[Saved entries]
*** Begin section ***

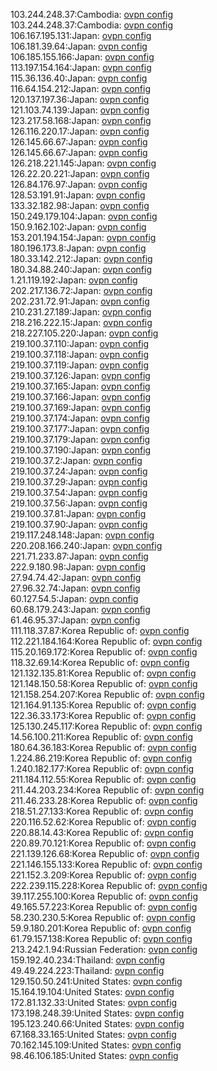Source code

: 103.244.248.37:Cambodia: [ovpn config](vpn/103_244_248_37.ovpn)  
103.244.248.37:Cambodia: [ovpn config](vpn/103_244_248_37.ovpn)  
106.167.195.131:Japan: [ovpn config](vpn/106_167_195_131.ovpn)  
106.181.39.64:Japan: [ovpn config](vpn/106_181_39_64.ovpn)  
106.185.155.166:Japan: [ovpn config](vpn/106_185_155_166.ovpn)  
113.197.154.164:Japan: [ovpn config](vpn/113_197_154_164.ovpn)  
115.36.136.40:Japan: [ovpn config](vpn/115_36_136_40.ovpn)  
116.64.154.212:Japan: [ovpn config](vpn/116_64_154_212.ovpn)  
120.137.197.36:Japan: [ovpn config](vpn/120_137_197_36.ovpn)  
121.103.74.139:Japan: [ovpn config](vpn/121_103_74_139.ovpn)  
123.217.58.168:Japan: [ovpn config](vpn/123_217_58_168.ovpn)  
126.116.220.17:Japan: [ovpn config](vpn/126_116_220_17.ovpn)  
126.145.66.67:Japan: [ovpn config](vpn/126_145_66_67.ovpn)  
126.145.66.67:Japan: [ovpn config](vpn/126_145_66_67.ovpn)  
126.218.221.145:Japan: [ovpn config](vpn/126_218_221_145.ovpn)  
126.22.20.221:Japan: [ovpn config](vpn/126_22_20_221.ovpn)  
126.84.176.97:Japan: [ovpn config](vpn/126_84_176_97.ovpn)  
128.53.191.91:Japan: [ovpn config](vpn/128_53_191_91.ovpn)  
133.32.182.98:Japan: [ovpn config](vpn/133_32_182_98.ovpn)  
150.249.179.104:Japan: [ovpn config](vpn/150_249_179_104.ovpn)  
150.9.162.102:Japan: [ovpn config](vpn/150_9_162_102.ovpn)  
153.201.194.154:Japan: [ovpn config](vpn/153_201_194_154.ovpn)  
180.196.173.8:Japan: [ovpn config](vpn/180_196_173_8.ovpn)  
180.33.142.212:Japan: [ovpn config](vpn/180_33_142_212.ovpn)  
180.34.88.240:Japan: [ovpn config](vpn/180_34_88_240.ovpn)  
1.21.119.192:Japan: [ovpn config](vpn/1_21_119_192.ovpn)  
202.217.136.72:Japan: [ovpn config](vpn/202_217_136_72.ovpn)  
202.231.72.91:Japan: [ovpn config](vpn/202_231_72_91.ovpn)  
210.231.27.189:Japan: [ovpn config](vpn/210_231_27_189.ovpn)  
218.216.222.15:Japan: [ovpn config](vpn/218_216_222_15.ovpn)  
218.227.105.220:Japan: [ovpn config](vpn/218_227_105_220.ovpn)  
219.100.37.110:Japan: [ovpn config](vpn/219_100_37_110.ovpn)  
219.100.37.118:Japan: [ovpn config](vpn/219_100_37_118.ovpn)  
219.100.37.119:Japan: [ovpn config](vpn/219_100_37_119.ovpn)  
219.100.37.126:Japan: [ovpn config](vpn/219_100_37_126.ovpn)  
219.100.37.165:Japan: [ovpn config](vpn/219_100_37_165.ovpn)  
219.100.37.166:Japan: [ovpn config](vpn/219_100_37_166.ovpn)  
219.100.37.169:Japan: [ovpn config](vpn/219_100_37_169.ovpn)  
219.100.37.174:Japan: [ovpn config](vpn/219_100_37_174.ovpn)  
219.100.37.177:Japan: [ovpn config](vpn/219_100_37_177.ovpn)  
219.100.37.179:Japan: [ovpn config](vpn/219_100_37_179.ovpn)  
219.100.37.190:Japan: [ovpn config](vpn/219_100_37_190.ovpn)  
219.100.37.2:Japan: [ovpn config](vpn/219_100_37_2.ovpn)  
219.100.37.24:Japan: [ovpn config](vpn/219_100_37_24.ovpn)  
219.100.37.29:Japan: [ovpn config](vpn/219_100_37_29.ovpn)  
219.100.37.54:Japan: [ovpn config](vpn/219_100_37_54.ovpn)  
219.100.37.56:Japan: [ovpn config](vpn/219_100_37_56.ovpn)  
219.100.37.81:Japan: [ovpn config](vpn/219_100_37_81.ovpn)  
219.100.37.90:Japan: [ovpn config](vpn/219_100_37_90.ovpn)  
219.117.248.148:Japan: [ovpn config](vpn/219_117_248_148.ovpn)  
220.208.166.240:Japan: [ovpn config](vpn/220_208_166_240.ovpn)  
221.71.233.87:Japan: [ovpn config](vpn/221_71_233_87.ovpn)  
222.9.180.98:Japan: [ovpn config](vpn/222_9_180_98.ovpn)  
27.94.74.42:Japan: [ovpn config](vpn/27_94_74_42.ovpn)  
27.96.32.74:Japan: [ovpn config](vpn/27_96_32_74.ovpn)  
60.127.54.5:Japan: [ovpn config](vpn/60_127_54_5.ovpn)  
60.68.179.243:Japan: [ovpn config](vpn/60_68_179_243.ovpn)  
61.46.95.37:Japan: [ovpn config](vpn/61_46_95_37.ovpn)  
111.118.37.87:Korea Republic of: [ovpn config](vpn/111_118_37_87.ovpn)  
112.221.184.164:Korea Republic of: [ovpn config](vpn/112_221_184_164.ovpn)  
115.20.169.172:Korea Republic of: [ovpn config](vpn/115_20_169_172.ovpn)  
118.32.69.14:Korea Republic of: [ovpn config](vpn/118_32_69_14.ovpn)  
121.132.135.81:Korea Republic of: [ovpn config](vpn/121_132_135_81.ovpn)  
121.148.150.58:Korea Republic of: [ovpn config](vpn/121_148_150_58.ovpn)  
121.158.254.207:Korea Republic of: [ovpn config](vpn/121_158_254_207.ovpn)  
121.164.91.135:Korea Republic of: [ovpn config](vpn/121_164_91_135.ovpn)  
122.36.33.173:Korea Republic of: [ovpn config](vpn/122_36_33_173.ovpn)  
125.130.245.117:Korea Republic of: [ovpn config](vpn/125_130_245_117.ovpn)  
14.56.100.211:Korea Republic of: [ovpn config](vpn/14_56_100_211.ovpn)  
180.64.36.183:Korea Republic of: [ovpn config](vpn/180_64_36_183.ovpn)  
1.224.86.219:Korea Republic of: [ovpn config](vpn/1_224_86_219.ovpn)  
1.240.182.177:Korea Republic of: [ovpn config](vpn/1_240_182_177.ovpn)  
211.184.112.55:Korea Republic of: [ovpn config](vpn/211_184_112_55.ovpn)  
211.44.203.234:Korea Republic of: [ovpn config](vpn/211_44_203_234.ovpn)  
211.46.233.28:Korea Republic of: [ovpn config](vpn/211_46_233_28.ovpn)  
218.51.27.133:Korea Republic of: [ovpn config](vpn/218_51_27_133.ovpn)  
220.116.52.62:Korea Republic of: [ovpn config](vpn/220_116_52_62.ovpn)  
220.88.14.43:Korea Republic of: [ovpn config](vpn/220_88_14_43.ovpn)  
220.89.70.121:Korea Republic of: [ovpn config](vpn/220_89_70_121.ovpn)  
221.139.126.68:Korea Republic of: [ovpn config](vpn/221_139_126_68.ovpn)  
221.146.155.133:Korea Republic of: [ovpn config](vpn/221_146_155_133.ovpn)  
221.152.3.209:Korea Republic of: [ovpn config](vpn/221_152_3_209.ovpn)  
222.239.115.228:Korea Republic of: [ovpn config](vpn/222_239_115_228.ovpn)  
39.117.255.100:Korea Republic of: [ovpn config](vpn/39_117_255_100.ovpn)  
49.165.57.223:Korea Republic of: [ovpn config](vpn/49_165_57_223.ovpn)  
58.230.230.5:Korea Republic of: [ovpn config](vpn/58_230_230_5.ovpn)  
59.9.180.201:Korea Republic of: [ovpn config](vpn/59_9_180_201.ovpn)  
61.79.157.138:Korea Republic of: [ovpn config](vpn/61_79_157_138.ovpn)  
213.242.1.94:Russian Federation: [ovpn config](vpn/213_242_1_94.ovpn)  
159.192.40.234:Thailand: [ovpn config](vpn/159_192_40_234.ovpn)  
49.49.224.223:Thailand: [ovpn config](vpn/49_49_224_223.ovpn)  
129.150.50.241:United States: [ovpn config](vpn/129_150_50_241.ovpn)  
15.164.19.104:United States: [ovpn config](vpn/15_164_19_104.ovpn)  
172.81.132.33:United States: [ovpn config](vpn/172_81_132_33.ovpn)  
173.198.248.39:United States: [ovpn config](vpn/173_198_248_39.ovpn)  
195.123.240.66:United States: [ovpn config](vpn/195_123_240_66.ovpn)  
67.168.33.165:United States: [ovpn config](vpn/67_168_33_165.ovpn)  
70.162.145.109:United States: [ovpn config](vpn/70_162_145_109.ovpn)  
98.46.106.185:United States: [ovpn config](vpn/98_46_106_185.ovpn)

*** End section ***

* _HOW TO COMPLETE THIS TASK_
Using only the entries above, output the line with "219.100.37.165:Japan: [ovpn config](vpn/219_100_37_165.ovpn)", the line with "219.100.37.174:Japan: [ovpn config](vpn/219_100_37_174.ovpn)", and all lines between them, exactly as they stand.

* _THE COMPLETED TASK_
219.100.37.165:Japan: [ovpn config](vpn/219_100_37_165.ovpn)  
219.100.37.166:Japan: [ovpn config](vpn/219_100_37_166.ovpn)  
219.100.37.169:Japan: [ovpn config](vpn/219_100_37_169.ovpn)  
219.100.37.174:Japan: [ovpn config](vpn/219_100_37_174.ovpn)  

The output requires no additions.